# Differences between ABA , ABK , AEG ...engine blocks and heads



## mceoni (Sep 30, 2009)

I´m trying to know what is the difference between ABA, ABK and AEG blocks...anybody can help me ? and which one is the best for a Turbo and a 20V head, or maybe a 16V head. 
I have a brazilian Vw Saveiro Supersurf ( AP 1.6 ), and a APL .42/.48 turbo, and I wanna do a 2.0 16v T or 2.0 20v T...
Here in Brazil, we have ABKs only in Vw Gol GTI 97-00 I think,
And if I´m not wrong...ABAs on Vw Golf GLX Mk3 95-99...
and AEG on Golf, Jetta Mk4 00-04
but i don´t really know the difference, I heard AEGs blocks are made of alluminium, and they´re not very good for a high pressure boost, is it true ?
which one is better ?


----------



## the_q_jet (Mar 19, 2005)

*FV-QR*

none of them are made of aluminum...the AEG/AZG/AVH blocks in the mk4 are shorter using 144mm rods and the same stroke and bore as the ABA which uses 159mm rods. also the mk4 2.0 blocks are the same as the 1.8t blocks aside from the bore and stroke.


----------



## Jay-Bee (Sep 22, 2007)

*FV-QR*

AZG/AVH/BEV/BBW(MK4) and ABA(OBD-1) have piston oil squirters, AEG(MK4) and ABA(OBD-2) do not.
Besides the block height, most other things are minor and won't make much of a difference.


----------



## the_q_jet (Mar 19, 2005)

*FV-QR*


_Quote, originally posted by *Jay-Bee* »_AZG/AVH/BEV/BBW(MK4) and ABA(OBD-1) have piston oil squirters, AEG(MK4) and ABA(OBD-2) do not.
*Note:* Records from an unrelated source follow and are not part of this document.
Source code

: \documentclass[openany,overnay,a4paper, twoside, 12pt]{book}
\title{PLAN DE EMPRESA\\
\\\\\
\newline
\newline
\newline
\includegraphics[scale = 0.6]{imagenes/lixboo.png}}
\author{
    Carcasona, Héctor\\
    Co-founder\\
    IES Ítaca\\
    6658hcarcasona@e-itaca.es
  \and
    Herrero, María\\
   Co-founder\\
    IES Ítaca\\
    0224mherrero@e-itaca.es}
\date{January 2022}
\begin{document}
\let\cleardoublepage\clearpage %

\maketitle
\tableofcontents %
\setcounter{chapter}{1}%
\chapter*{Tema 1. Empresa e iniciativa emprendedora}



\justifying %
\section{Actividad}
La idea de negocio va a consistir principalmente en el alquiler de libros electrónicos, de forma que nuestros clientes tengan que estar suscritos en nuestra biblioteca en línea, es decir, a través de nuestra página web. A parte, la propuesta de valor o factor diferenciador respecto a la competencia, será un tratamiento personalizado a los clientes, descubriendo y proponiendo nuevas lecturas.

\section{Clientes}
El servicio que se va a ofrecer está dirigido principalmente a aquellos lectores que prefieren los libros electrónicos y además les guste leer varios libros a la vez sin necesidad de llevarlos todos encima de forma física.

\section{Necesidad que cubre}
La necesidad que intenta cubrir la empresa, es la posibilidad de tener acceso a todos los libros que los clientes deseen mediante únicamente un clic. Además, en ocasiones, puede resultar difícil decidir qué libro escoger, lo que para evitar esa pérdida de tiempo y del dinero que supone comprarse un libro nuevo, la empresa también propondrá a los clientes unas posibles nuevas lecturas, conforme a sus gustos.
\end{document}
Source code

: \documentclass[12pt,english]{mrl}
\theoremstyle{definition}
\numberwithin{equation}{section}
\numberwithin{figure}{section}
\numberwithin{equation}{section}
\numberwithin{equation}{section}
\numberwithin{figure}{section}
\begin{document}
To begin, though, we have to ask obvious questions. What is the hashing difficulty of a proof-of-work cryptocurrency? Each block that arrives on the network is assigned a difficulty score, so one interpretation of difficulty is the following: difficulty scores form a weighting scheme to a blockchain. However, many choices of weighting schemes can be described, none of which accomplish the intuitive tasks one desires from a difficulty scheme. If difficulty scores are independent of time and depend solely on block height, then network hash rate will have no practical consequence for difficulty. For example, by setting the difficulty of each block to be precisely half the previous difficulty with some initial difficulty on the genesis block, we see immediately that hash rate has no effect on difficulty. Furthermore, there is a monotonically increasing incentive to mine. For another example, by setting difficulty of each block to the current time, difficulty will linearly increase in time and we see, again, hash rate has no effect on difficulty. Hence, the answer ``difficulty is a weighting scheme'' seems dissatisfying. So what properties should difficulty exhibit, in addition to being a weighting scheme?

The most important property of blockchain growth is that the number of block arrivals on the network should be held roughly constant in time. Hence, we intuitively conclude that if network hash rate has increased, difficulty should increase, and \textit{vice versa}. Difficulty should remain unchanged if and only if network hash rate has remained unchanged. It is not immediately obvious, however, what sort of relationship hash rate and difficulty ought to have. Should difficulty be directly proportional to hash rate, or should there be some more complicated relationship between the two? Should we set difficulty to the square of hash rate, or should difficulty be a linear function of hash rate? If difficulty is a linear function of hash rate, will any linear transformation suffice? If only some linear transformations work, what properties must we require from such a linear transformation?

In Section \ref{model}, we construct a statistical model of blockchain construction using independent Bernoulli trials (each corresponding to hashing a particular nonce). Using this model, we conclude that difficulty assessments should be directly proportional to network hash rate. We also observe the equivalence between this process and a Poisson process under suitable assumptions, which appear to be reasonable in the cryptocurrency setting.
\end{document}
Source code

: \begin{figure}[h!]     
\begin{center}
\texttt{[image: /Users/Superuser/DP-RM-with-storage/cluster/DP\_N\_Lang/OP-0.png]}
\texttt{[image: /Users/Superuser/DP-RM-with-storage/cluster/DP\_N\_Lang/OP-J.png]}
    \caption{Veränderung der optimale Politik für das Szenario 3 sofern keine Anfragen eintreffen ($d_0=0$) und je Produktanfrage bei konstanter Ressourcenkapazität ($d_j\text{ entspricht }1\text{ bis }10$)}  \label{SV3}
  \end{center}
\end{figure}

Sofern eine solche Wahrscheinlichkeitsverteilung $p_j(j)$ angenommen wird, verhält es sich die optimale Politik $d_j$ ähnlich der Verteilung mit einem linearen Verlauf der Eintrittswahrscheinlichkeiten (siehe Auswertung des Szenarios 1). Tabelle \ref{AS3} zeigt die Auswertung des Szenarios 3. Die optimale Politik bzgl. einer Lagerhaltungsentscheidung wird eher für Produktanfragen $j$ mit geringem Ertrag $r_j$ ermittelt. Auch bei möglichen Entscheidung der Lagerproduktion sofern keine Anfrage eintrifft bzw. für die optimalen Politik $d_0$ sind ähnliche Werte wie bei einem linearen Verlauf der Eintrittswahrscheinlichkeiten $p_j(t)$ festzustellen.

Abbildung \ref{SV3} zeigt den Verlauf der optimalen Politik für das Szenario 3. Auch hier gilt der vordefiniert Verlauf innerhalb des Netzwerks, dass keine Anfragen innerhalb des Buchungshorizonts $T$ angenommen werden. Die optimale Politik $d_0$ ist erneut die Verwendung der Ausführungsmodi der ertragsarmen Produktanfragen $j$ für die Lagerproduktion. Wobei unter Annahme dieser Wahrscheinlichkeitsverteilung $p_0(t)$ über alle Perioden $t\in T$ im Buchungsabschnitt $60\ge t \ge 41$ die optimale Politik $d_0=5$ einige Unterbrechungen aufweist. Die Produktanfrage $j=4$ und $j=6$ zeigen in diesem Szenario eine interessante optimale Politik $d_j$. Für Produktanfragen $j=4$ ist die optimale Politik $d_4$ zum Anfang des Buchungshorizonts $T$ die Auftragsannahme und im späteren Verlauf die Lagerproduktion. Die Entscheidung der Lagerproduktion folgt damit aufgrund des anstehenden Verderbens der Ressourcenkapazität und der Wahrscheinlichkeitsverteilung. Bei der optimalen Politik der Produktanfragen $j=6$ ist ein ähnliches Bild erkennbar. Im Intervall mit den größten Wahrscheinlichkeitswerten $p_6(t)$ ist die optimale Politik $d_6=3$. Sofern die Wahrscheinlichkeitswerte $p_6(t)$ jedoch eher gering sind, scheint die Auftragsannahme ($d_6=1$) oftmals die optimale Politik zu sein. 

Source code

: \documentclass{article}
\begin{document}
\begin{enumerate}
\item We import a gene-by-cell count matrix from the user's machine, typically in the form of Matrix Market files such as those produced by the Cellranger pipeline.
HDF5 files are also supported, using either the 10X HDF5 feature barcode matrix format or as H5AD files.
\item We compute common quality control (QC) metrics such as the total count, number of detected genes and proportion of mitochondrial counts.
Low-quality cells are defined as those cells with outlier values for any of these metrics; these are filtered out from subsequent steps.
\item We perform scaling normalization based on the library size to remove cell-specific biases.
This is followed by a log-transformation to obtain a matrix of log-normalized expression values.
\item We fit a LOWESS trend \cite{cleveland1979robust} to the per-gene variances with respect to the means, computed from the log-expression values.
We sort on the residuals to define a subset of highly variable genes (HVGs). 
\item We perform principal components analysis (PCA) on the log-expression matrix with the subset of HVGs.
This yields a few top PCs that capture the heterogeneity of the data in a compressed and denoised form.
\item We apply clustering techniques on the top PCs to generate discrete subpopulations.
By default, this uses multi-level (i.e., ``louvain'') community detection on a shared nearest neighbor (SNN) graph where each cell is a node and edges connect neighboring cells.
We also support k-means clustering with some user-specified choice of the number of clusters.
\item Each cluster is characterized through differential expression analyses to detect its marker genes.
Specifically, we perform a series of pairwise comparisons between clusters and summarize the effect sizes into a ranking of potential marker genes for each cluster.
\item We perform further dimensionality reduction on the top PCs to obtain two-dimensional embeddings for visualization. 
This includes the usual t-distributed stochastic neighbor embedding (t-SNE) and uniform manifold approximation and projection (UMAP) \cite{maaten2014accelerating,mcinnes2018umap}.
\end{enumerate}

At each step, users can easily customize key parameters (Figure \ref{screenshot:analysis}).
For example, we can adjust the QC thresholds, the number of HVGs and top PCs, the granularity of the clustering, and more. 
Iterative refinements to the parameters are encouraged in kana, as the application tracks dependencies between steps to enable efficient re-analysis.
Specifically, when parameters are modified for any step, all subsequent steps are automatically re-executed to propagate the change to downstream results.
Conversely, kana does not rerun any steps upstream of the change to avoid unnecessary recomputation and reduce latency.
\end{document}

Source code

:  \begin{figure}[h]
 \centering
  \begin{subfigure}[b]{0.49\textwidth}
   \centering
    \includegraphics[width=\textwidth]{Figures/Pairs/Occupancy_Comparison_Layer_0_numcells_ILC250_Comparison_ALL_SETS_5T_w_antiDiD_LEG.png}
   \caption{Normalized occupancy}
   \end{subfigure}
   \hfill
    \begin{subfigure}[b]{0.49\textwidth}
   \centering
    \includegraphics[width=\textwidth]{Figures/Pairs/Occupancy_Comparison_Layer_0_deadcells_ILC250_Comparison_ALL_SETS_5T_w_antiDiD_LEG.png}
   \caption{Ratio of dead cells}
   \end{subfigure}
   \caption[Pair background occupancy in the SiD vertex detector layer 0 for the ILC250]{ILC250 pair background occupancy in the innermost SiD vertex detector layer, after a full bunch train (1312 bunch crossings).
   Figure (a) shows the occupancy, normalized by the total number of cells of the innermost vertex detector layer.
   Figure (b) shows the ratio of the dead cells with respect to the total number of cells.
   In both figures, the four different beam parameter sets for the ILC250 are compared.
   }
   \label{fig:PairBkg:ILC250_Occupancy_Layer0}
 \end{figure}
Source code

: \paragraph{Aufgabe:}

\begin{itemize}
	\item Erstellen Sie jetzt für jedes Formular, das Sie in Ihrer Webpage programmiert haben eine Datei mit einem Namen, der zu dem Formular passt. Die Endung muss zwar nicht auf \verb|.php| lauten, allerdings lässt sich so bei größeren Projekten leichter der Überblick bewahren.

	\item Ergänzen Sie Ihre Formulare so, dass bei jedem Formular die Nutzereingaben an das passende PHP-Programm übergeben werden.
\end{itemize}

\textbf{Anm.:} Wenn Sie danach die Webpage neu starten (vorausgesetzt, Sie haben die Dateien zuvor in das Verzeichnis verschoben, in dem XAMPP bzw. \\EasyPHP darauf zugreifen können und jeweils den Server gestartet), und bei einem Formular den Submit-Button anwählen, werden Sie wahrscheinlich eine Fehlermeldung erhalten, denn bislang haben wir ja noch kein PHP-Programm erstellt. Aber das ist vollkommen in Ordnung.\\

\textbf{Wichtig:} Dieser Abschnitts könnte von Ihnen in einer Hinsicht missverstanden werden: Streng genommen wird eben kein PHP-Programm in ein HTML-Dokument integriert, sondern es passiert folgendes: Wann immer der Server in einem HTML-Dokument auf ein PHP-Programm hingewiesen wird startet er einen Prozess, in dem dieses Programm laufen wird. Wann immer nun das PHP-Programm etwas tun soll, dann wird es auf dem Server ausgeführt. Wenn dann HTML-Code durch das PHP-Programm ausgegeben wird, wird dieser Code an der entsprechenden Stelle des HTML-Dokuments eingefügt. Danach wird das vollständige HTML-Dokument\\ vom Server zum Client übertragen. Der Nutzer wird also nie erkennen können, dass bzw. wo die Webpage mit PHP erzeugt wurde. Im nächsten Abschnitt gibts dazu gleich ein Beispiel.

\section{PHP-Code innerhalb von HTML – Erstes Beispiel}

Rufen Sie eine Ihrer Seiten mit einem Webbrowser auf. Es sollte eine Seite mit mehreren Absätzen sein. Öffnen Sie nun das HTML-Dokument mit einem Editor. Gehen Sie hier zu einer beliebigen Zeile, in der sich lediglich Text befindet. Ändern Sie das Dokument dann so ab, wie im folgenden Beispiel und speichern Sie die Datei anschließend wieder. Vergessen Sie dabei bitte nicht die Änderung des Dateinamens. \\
AZG/AVH/BEV/BBW(california model lol) all have oil squirters as well


----------



## zucchini (Aug 30, 2009)

mceoni, 
talk to fabio at nascarchips são bernardo. he can help you choosing the best option. 1143671837


----------



## mceoni (Sep 30, 2009)

so...with 159mm rods we can have a lower r/l , right ? 
Doesn´t it means a higher RPM ?


----------



## the_q_jet (Mar 19, 2005)

*FV-QR*


_Quote, originally posted by *mceoni* »_so...with 159mm rods we can have a lower r/l , right ? 
Doesn´t it means a higher RPM ?


you'd want shorter rods.


----------